The genetic studies fall into two broad categories, she said.
"Early onset glaucomas are caused by rare mutations that have a large biological effect," she said. "They disrupt proteins and are identified early in life. In contrast the adult onset glaucomas are common in the population and the genetic risk factors are relatively common, but they have relatively small effects."
The small effects makes identifying late onset genes particularly challenging, said Dr. Wiggs.
This task requires a large sample size. To meet that challenge, Dr. Wiggs and other researchers have formed the Neighborhood Consortium for glaucoma genetics. The consortium has collected over 5,000 samples from primary open-angle glaucoma patients, as well as 30,000 control samples.
Studying this population has helped identify multiple biological processes implicated in glaucoma. Contributing biological processes include mitochondria, extracellular matrix, vasculature and lymph, membranes and lipid metabolism, transforming growth factor (TGF) beta, cell death, cell division, and ocular development.
"The diversity of biological pathways underscores something we clinicians know," she said. "This is a very diverse disease."
As one promising line of research, she cited the MYOC gene which codes for myocilin. Mutations in this gene cause familial juvenile open angle glaucoma and early onset adult open angle glaucoma. Mutant proteins accumulate in the endoplasmic reticulum and kill cells.
In mice, researchers have used CRISPR/cas9 gene editing to remove the MYOC mutation and lower IOP.
"These preclinical studies pave the way for developing treatments for human glaucoma patients," said Dr. Wiggs. "This would be curative therapies for these patients."

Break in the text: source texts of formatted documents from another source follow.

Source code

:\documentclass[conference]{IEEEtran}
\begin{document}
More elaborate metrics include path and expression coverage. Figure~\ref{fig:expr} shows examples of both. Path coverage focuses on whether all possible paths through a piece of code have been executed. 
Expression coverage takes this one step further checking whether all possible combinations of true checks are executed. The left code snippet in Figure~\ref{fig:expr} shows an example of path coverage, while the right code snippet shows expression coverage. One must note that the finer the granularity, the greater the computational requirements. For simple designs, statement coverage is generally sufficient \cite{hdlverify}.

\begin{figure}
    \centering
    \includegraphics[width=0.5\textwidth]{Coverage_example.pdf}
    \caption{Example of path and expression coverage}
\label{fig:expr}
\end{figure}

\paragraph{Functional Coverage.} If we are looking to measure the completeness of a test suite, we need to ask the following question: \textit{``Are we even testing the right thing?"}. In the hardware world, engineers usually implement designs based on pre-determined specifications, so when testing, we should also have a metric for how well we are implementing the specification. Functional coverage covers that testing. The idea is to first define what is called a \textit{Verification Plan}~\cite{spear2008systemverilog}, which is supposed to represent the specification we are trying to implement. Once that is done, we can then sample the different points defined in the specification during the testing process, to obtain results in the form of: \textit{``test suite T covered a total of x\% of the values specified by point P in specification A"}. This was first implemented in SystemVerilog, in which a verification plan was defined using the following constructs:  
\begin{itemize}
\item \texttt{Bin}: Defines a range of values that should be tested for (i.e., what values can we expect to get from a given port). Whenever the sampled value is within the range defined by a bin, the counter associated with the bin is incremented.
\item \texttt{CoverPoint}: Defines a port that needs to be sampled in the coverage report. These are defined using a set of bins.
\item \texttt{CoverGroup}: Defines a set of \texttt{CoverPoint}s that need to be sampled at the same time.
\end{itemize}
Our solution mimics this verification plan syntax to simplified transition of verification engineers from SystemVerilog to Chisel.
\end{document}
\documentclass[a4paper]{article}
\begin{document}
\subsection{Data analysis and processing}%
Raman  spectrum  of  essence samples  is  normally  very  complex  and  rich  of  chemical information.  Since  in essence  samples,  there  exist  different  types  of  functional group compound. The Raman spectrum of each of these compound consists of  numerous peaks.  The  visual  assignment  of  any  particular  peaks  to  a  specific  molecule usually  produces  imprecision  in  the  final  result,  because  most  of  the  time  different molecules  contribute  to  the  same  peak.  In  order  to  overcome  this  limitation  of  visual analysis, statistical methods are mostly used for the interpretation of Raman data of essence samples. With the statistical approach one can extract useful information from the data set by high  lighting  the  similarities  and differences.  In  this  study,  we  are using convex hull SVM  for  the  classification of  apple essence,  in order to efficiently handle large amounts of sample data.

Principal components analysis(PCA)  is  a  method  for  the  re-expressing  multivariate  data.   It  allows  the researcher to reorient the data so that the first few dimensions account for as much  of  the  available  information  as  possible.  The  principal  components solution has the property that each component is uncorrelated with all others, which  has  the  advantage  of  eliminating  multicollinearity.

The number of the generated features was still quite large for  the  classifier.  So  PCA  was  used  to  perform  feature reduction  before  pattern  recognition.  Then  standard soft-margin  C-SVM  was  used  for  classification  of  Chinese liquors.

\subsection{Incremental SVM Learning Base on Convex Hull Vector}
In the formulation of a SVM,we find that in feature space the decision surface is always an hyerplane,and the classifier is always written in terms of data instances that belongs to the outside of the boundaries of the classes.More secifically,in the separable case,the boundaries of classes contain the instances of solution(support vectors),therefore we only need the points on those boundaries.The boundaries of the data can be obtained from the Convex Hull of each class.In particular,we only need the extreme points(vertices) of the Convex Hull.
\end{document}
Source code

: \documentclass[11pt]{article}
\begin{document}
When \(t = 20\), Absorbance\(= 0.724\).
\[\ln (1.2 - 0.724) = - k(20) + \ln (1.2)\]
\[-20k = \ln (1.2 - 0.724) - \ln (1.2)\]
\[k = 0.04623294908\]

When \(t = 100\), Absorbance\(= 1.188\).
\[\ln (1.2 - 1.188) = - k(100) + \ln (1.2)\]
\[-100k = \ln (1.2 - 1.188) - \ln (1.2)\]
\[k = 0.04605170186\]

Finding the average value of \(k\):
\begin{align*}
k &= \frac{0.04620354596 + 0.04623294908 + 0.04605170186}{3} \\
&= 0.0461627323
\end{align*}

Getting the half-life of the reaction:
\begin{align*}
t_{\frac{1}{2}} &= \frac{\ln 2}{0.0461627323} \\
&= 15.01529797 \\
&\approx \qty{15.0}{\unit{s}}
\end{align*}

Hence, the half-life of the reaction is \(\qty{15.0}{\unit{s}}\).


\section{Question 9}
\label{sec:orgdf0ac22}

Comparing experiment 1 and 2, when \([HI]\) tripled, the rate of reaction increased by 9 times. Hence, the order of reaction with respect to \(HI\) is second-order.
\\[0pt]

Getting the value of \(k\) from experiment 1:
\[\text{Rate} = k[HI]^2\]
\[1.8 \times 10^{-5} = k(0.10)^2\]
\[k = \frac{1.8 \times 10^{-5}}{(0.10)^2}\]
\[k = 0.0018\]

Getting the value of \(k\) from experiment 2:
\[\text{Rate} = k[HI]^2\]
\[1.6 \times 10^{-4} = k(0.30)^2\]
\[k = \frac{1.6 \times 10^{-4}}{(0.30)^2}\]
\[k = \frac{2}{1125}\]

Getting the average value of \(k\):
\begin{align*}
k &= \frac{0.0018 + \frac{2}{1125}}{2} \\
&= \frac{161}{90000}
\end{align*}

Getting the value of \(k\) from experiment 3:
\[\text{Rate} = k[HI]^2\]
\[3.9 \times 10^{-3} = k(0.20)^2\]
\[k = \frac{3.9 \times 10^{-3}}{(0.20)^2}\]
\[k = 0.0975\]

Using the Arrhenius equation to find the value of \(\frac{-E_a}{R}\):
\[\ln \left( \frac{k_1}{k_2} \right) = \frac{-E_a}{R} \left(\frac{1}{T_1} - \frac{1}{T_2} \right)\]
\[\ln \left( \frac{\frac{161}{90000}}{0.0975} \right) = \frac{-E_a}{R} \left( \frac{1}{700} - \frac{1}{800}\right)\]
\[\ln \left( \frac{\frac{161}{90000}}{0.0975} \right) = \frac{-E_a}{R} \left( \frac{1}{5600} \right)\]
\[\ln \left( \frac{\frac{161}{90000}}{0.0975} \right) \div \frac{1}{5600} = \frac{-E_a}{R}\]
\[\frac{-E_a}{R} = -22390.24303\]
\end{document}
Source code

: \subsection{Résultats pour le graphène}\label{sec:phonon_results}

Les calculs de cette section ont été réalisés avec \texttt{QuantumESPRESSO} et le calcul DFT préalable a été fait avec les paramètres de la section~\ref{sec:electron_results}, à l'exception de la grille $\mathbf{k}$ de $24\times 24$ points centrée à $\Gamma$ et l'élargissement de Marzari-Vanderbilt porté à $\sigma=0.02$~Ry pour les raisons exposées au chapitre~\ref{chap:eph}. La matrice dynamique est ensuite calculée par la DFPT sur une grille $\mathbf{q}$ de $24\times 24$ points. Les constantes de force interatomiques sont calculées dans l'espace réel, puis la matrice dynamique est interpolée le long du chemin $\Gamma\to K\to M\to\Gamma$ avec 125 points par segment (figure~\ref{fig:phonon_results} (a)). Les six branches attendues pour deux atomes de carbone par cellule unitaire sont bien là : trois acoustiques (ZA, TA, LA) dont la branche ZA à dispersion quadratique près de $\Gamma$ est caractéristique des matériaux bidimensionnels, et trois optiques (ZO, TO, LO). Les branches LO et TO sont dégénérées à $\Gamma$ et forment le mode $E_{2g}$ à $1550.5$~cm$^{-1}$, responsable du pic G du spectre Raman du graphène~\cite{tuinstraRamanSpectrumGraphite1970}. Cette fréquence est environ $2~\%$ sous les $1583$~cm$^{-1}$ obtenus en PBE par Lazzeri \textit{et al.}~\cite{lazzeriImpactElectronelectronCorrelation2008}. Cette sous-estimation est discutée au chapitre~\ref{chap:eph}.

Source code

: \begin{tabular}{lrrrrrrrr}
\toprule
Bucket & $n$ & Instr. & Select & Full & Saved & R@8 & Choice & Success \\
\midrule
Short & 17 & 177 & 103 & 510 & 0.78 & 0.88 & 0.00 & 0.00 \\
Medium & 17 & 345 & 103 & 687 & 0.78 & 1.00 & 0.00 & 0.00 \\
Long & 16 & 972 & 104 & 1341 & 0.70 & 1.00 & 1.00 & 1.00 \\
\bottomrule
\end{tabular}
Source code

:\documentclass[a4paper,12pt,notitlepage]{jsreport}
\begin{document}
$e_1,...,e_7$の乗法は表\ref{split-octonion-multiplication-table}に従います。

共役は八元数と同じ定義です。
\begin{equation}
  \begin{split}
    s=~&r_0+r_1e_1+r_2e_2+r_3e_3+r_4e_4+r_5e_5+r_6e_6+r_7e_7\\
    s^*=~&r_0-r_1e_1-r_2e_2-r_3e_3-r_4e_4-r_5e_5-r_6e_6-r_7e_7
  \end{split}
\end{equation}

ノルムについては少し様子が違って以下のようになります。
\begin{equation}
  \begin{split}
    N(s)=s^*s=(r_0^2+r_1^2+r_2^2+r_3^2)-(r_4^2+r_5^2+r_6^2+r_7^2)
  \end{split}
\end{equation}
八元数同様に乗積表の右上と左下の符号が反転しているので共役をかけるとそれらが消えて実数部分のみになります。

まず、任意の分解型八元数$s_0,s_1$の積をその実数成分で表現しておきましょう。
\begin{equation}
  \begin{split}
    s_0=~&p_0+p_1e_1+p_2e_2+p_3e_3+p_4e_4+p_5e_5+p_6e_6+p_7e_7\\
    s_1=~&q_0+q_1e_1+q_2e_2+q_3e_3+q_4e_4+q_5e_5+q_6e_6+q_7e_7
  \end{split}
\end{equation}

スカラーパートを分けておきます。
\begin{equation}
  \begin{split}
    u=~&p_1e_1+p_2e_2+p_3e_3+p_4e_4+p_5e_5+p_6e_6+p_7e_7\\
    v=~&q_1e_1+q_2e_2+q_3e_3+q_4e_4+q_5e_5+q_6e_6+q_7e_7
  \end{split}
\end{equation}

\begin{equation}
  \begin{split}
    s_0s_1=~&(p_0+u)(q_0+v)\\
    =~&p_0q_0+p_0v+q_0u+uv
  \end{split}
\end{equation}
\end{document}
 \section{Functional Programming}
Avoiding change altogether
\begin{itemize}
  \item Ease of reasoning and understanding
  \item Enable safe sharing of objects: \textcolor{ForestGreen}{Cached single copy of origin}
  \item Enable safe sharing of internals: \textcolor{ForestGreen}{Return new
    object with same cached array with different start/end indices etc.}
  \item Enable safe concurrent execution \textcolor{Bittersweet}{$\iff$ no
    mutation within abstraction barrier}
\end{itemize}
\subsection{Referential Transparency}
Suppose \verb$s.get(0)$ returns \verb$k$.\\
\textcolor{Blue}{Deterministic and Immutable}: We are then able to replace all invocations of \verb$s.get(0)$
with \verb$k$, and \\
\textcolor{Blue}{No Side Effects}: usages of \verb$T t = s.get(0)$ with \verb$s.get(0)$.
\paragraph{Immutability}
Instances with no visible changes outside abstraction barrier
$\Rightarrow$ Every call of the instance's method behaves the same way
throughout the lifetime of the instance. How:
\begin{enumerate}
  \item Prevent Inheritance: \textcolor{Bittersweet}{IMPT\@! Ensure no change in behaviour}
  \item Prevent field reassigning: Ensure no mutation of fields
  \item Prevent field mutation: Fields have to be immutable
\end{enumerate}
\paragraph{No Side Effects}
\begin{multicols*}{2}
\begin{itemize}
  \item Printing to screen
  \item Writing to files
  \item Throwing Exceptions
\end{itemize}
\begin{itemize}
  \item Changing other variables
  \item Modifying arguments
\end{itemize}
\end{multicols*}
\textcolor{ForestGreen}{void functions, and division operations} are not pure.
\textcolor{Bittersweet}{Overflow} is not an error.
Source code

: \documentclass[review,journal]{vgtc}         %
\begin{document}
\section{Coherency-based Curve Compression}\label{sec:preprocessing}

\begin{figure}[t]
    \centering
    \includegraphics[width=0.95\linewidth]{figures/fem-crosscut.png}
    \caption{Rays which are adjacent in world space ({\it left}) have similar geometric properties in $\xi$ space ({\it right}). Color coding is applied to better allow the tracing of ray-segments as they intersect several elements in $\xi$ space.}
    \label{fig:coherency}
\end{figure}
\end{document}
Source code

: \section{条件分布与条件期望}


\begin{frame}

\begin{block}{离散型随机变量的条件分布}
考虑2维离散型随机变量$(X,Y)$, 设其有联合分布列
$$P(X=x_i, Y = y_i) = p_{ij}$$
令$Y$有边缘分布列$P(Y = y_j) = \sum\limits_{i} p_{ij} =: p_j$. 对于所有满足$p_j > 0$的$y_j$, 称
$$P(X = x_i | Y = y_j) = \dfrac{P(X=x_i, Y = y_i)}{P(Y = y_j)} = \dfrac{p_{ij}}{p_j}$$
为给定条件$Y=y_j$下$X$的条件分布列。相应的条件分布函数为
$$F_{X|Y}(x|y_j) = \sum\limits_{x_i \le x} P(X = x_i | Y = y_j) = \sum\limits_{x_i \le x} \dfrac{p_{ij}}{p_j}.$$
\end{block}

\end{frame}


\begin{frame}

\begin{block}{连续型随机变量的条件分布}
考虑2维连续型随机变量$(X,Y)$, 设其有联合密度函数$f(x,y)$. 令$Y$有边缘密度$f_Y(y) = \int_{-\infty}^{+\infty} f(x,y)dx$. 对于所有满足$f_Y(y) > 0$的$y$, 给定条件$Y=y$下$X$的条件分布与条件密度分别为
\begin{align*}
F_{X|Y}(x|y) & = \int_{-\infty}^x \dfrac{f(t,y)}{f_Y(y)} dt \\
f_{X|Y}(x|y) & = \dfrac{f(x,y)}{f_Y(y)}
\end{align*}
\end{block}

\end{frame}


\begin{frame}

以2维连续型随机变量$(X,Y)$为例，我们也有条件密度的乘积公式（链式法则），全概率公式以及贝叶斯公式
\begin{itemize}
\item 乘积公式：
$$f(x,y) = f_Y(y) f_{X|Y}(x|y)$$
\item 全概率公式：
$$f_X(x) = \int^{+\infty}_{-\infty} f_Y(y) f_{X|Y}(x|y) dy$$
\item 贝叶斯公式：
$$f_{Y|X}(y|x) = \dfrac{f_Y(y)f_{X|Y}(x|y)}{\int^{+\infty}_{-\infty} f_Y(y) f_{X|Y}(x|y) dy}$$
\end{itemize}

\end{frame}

Likewise the TEK gene codes for TEK receptor tyrosine kinase, which is involved in vasculature endothelial cell proliferation and survival and in lymphanogenesis. Rare mutations can interfere with Schlemm's canal formation and are associated with elevated intraocular pressure, congenital glaucoma and even adult onset glaucoma.
Meanwhile mutations in CAV1, ABCA1, and ARHGEF12 affect cholesterol efflux. The cholesterol pathway is associated with primary open angle glaucoma as part of the Acetyl-CoA pathway. It is inhibited by statins, which may reduce primary open-angle glaucoma (POAG) risk, said Dr. Wiggs.
DKGK which codes for diacylglycerol kinase gamma may impact cell growth, neuronal transmission and cytoskeleton remodeling.
Genes affecting mitochondria are important in glaucoma because mitochondria densely populate the metabolically active unmyelinated prelaminar optic nerve and may leak electrons, causing formation of free radicals and damaging reactive species.
The gene TXNRD2 codes for thioredoxin reductase 2, which is important in maintaining a reactive oxygen scavenging system in mitochondria. TXNRD2 DNA variants are associated with the risk of POAG.
In a study using data from the UK Biobank, researchers identified four additional loci associated with mitochondrial function and intraocular pressure: ME3, VPS13C, GCAT and PTCD2.
Despite this promising work, researchers believe there are more genes to identify in glaucoma, said Dr. Wiggs.
They want to conduct functional studies in animal models, study the relevant cell biology and add genetic components to clinical trials, said Dr. Wiggs.